I'm not sure what to do from here. Before refactoring code, it's always safest to have autoamated tests in place. I hope that any code contributed to this repository will include tests, which will probably need to be internal to the code, given the difficulty of setting up a multi-language test harness that covers so many languages.

Bug Report

% cat interface-not-found.f90 

module f_interface
contains
  pure real function f()
    f = 1.
  end function
end module 

  use f_interface
  implicit none

  integer i
  real f_sampled(1)
  
  associate(dy => 0.) 
    do concurrent(i=1:1)
      f_sampled(i) = f()
    end do
  end associate
end

% nagfor interface-not-found.f90 
NAG Fortran Compiler Release 7.0(Yurakucho) Build 7044
Error: interface-not-found.f90, line 19: Implicit type for F
Questionable: interface-not-found.f90, line 19: Variable F_SAMPLED set but never referenced
[NAG Fortran Compiler pass 1 error termination, 1 error, 1 warning]

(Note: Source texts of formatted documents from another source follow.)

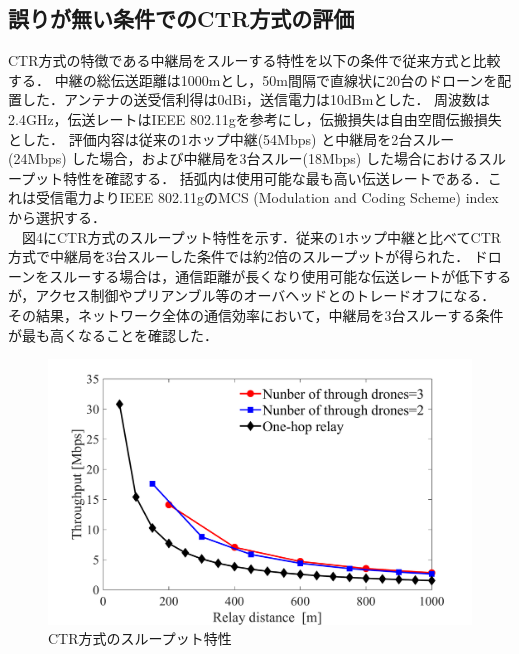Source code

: \documentclass[a4paper,10pt]{ltjsarticle}
\begin{document}
\subsection{誤りが無い条件でのCTR方式の評価}
CTR方式の特徴である中継局をスルーする特性を以下の条件で従来方式と比較する．
中継の総伝送距離は1000mとし，50m間隔で直線状に20台のドローンを配置した．アンテナの送受信利得は0dBi，送信電力は10dBmとした．
周波数は2.4GHz，伝送レートはIEEE 802.11gを参考にし，伝搬損失は自由空間伝搬損失とした．
評価内容は従来の1ホップ中継(54Mbps) と中継局を2台スルー(24Mbps) した場合，および中継局を3台スルー(18Mbps) した場合におけるスループット特性を確認する．
括弧内は使用可能な最も高い伝送レートである．これは受信電力よりIEEE 802.11gのMCS (Modulation and Coding Scheme) indexから選択する．
\\　図4にCTR方式のスループット特性を示す．従来の1ホップ中継と比べてCTR方式で中継局を3台スルーした条件では約2倍のスループットが得られた．
ドローンをスルーする場合は，通信距離が長くなり使用可能な伝送レートが低下するが，アクセス制御やプリアンブル等のオーバヘッドとのトレードオフになる．
その結果，ネットワーク全体の通信効率において，中継局を3台スルーする条件が最も高くなることを確認した．
\begin{figure}[H]
  \centering
  \includegraphics[width=\linewidth]{fig4.pdf} 
  \caption{CTR方式のスループット特性}
  \label{fig:throughput_through} 
\end{figure}
\end{document}
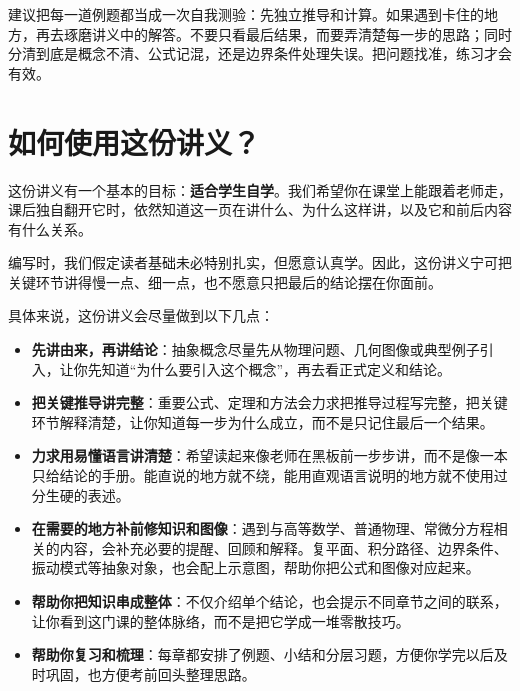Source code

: \begin{tishi}
建议把每一道例题都当成一次自我测验：先独立推导和计算。如果遇到卡住的地方，再去琢磨讲义中的解答。不要只看最后结果，而要弄清楚每一步的思路；同时分清到底是概念不清、公式记混，还是边界条件处理失误。把问题找准，练习才会有效。
\end{tishi}


\section*{如何使用这份讲义？}

这份讲义有一个基本的目标：\textbf{适合学生自学}。我们希望你在课堂上能跟着老师走，课后独自翻开它时，依然知道这一页在讲什么、为什么这样讲，以及它和前后内容有什么关系。

编写时，我们假定读者基础未必特别扎实，但愿意认真学。因此，这份讲义宁可把关键环节讲得慢一点、细一点，也不愿意只把最后的结论摆在你面前。

具体来说，这份讲义会尽量做到以下几点：

\begin{itemize}
    \item \textbf{先讲由来，再讲结论}：抽象概念尽量先从物理问题、几何图像或典型例子引入，让你先知道``为什么要引入这个概念''，再去看正式定义和结论。
    
    \item \textbf{把关键推导讲完整}：重要公式、定理和方法会力求把推导过程写完整，把关键环节解释清楚，让你知道每一步为什么成立，而不是只记住最后一个结果。
    
    \item \textbf{力求用易懂语言讲清楚}：希望读起来像老师在黑板前一步步讲，而不是像一本只给结论的手册。能直说的地方就不绕，能用直观语言说明的地方就不使用过分生硬的表述。
    
    \item \textbf{在需要的地方补前修知识和图像}：遇到与高等数学、普通物理、常微分方程相关的内容，会补充必要的提醒、回顾和解释。复平面、积分路径、边界条件、振动模式等抽象对象，也会配上示意图，帮助你把公式和图像对应起来。
    
    \item \textbf{帮助你把知识串成整体}：不仅介绍单个结论，也会提示不同章节之间的联系，让你看到这门课的整体脉络，而不是把它学成一堆零散技巧。
    
    \item \textbf{帮助你复习和梳理}：每章都安排了例题、小结和分层习题，方便你学完以后及时巩固，也方便考前回头整理思路。
\end{itemize}

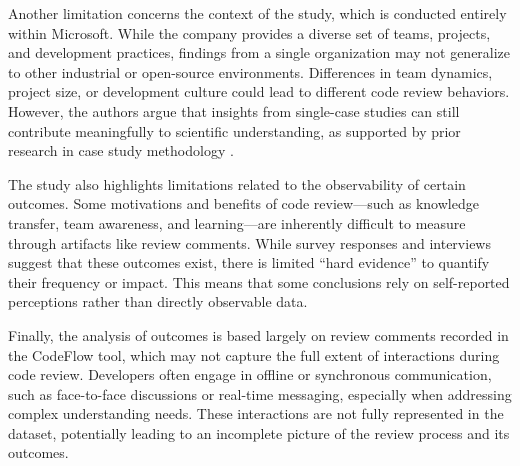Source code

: Another limitation concerns the context of the study, which is conducted entirely within Microsoft. While the company provides a diverse set of teams, projects, and development practices, findings from a single organization may not generalize to other industrial or open-source environments. Differences in team dynamics, project size, or development culture could lead to different code review behaviors. However, the authors argue that insights from single-case studies can still contribute meaningfully to scientific understanding, as supported by prior research in case study methodology \cite{flyvbjerg2006five,basili1999building}.

The study also highlights limitations related to the observability of certain outcomes. Some motivations and benefits of code review—such as knowledge transfer, team awareness, and learning—are inherently difficult to measure through artifacts like review comments. While survey responses and interviews suggest that these outcomes exist, there is limited “hard evidence” to quantify their frequency or impact. This means that some conclusions rely on self-reported perceptions rather than directly observable data.

Finally, the analysis of outcomes is based largely on review comments recorded in the CodeFlow tool, which may not capture the full extent of interactions during code review. Developers often engage in offline or synchronous communication, such as face-to-face discussions or real-time messaging, especially when addressing complex understanding needs. These interactions are not fully represented in the dataset, potentially leading to an incomplete picture of the review process and its outcomes.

rouson avatar Jun 29 '21 18:06 rouson

I've managed to isolate the problem. In a puzzling turn of events, it appears gfortran doesn't like the rho function and the submodule for some reason. Removing both the rewritten if-else as well as the submodule seems to fix this problem (but neither one on their own fixes it). That is, just use the old rho function in a module instead of the submodule, and for some reason the code works again.

Edit: but also, simply putting rho in a submodule and then calling it from a test program still doesn't cause any issues, and the code executes correctly. The loop seems to be required for the convergence issue to arise.

arunningcroc avatar Jun 29 '21 19:06 arunningcroc

@arunningcroc could you either insert code edits on GitHub or submit a new pull request with working code? Most importantly, if you were the original author (or simply if you have thoughts on how to do so), could you include some sort of results-verification code? Possibly the best thing might be for each of the Fortran versions to be refactored into being functions instead of main programs. Assuming someone has verified that some version produces the desire solution, that version could be the reference version of the code. Then there can be just one Fortran main program that calls each version with cpu_time calls in-between for timings. The result produced by each refactored version can then be checked against the result of the reference version.

@certik if you don't mind introducing object-oriented programming, @everythingfunctional and I have developed a design pattern that captures everything I just wrote and specifies requirements in the form of deferred bindings on an abstract type we call the Oracle pattern, inspired by the common term "test oracle." It's actually a special case of a Template Method pattern. In addition to saving time explaining the same concepts in English, requiring contributors extend an oracle abstract derived type enforces the project requirements formally and operational and ensures uniformity across the project.

rouson avatar Jun 29 '21 21:06 rouson

@certik if you don't mind introducing object-oriented programming,

Absolutely. Please submit another PR with the OO code!

certik avatar Jun 29 '21 22:06 certik

@rouson @arunningcroc could you either insert code edits on GitHub or submit a new pull request with working code? Most importantly, if you were the original author (or simply if you have thoughts on how to do so), could you include some sort of results-verification code? Possibly the best thing might be for each of the Fortran versions to be refactored into being functions instead of main programs. Assuming someone has verified that some version produces the desire solution, that version could be the reference version of the code. Then there can be just one Fortran main program that calls each version with cpu_time calls in-between for timings. The result produced by each refactored version can then be checked against the result of the reference version.

Yes, I'll try to get this done this afternoon. Also, I think I should probably write some sort of problem description pdf, explaining the theory and the numerical method in detail, so that anyone may easily implement it in their language of choice.

For the test cases, I know that the Python code should produce correct results, seeing as it is lifted almost wholesale from a computational physics textbook. However, there are also known analytical solutions to 2D Poisson and Laplace equations, and these might be valuable for testing as well. Presumably finding the correct solution to a few such cases will be a good guarantee that the code works as expected.

If I separate the Fortran code in to modules/functions and call them all from a single main program, should I do the same for the Python, C and Cython codes as well, so that each language is called from some file like "main.f90", "main.py", etc? Then anyone who wants to see all the timings of a particular language could always just execute the main file for that language, and one could imagine adding some bash/powershell script to run all of them consequentially.

arunningcroc avatar Jun 30 '21 05:06 arunningcroc

@arunningcroc that all sounds great. The C code could be called by the Fortran main program via C bindings. I've heard that other languages also support C bindings so it might also be possible to call other languages from one Fortran main program.

rouson avatar Jun 30 '21 17:06 rouson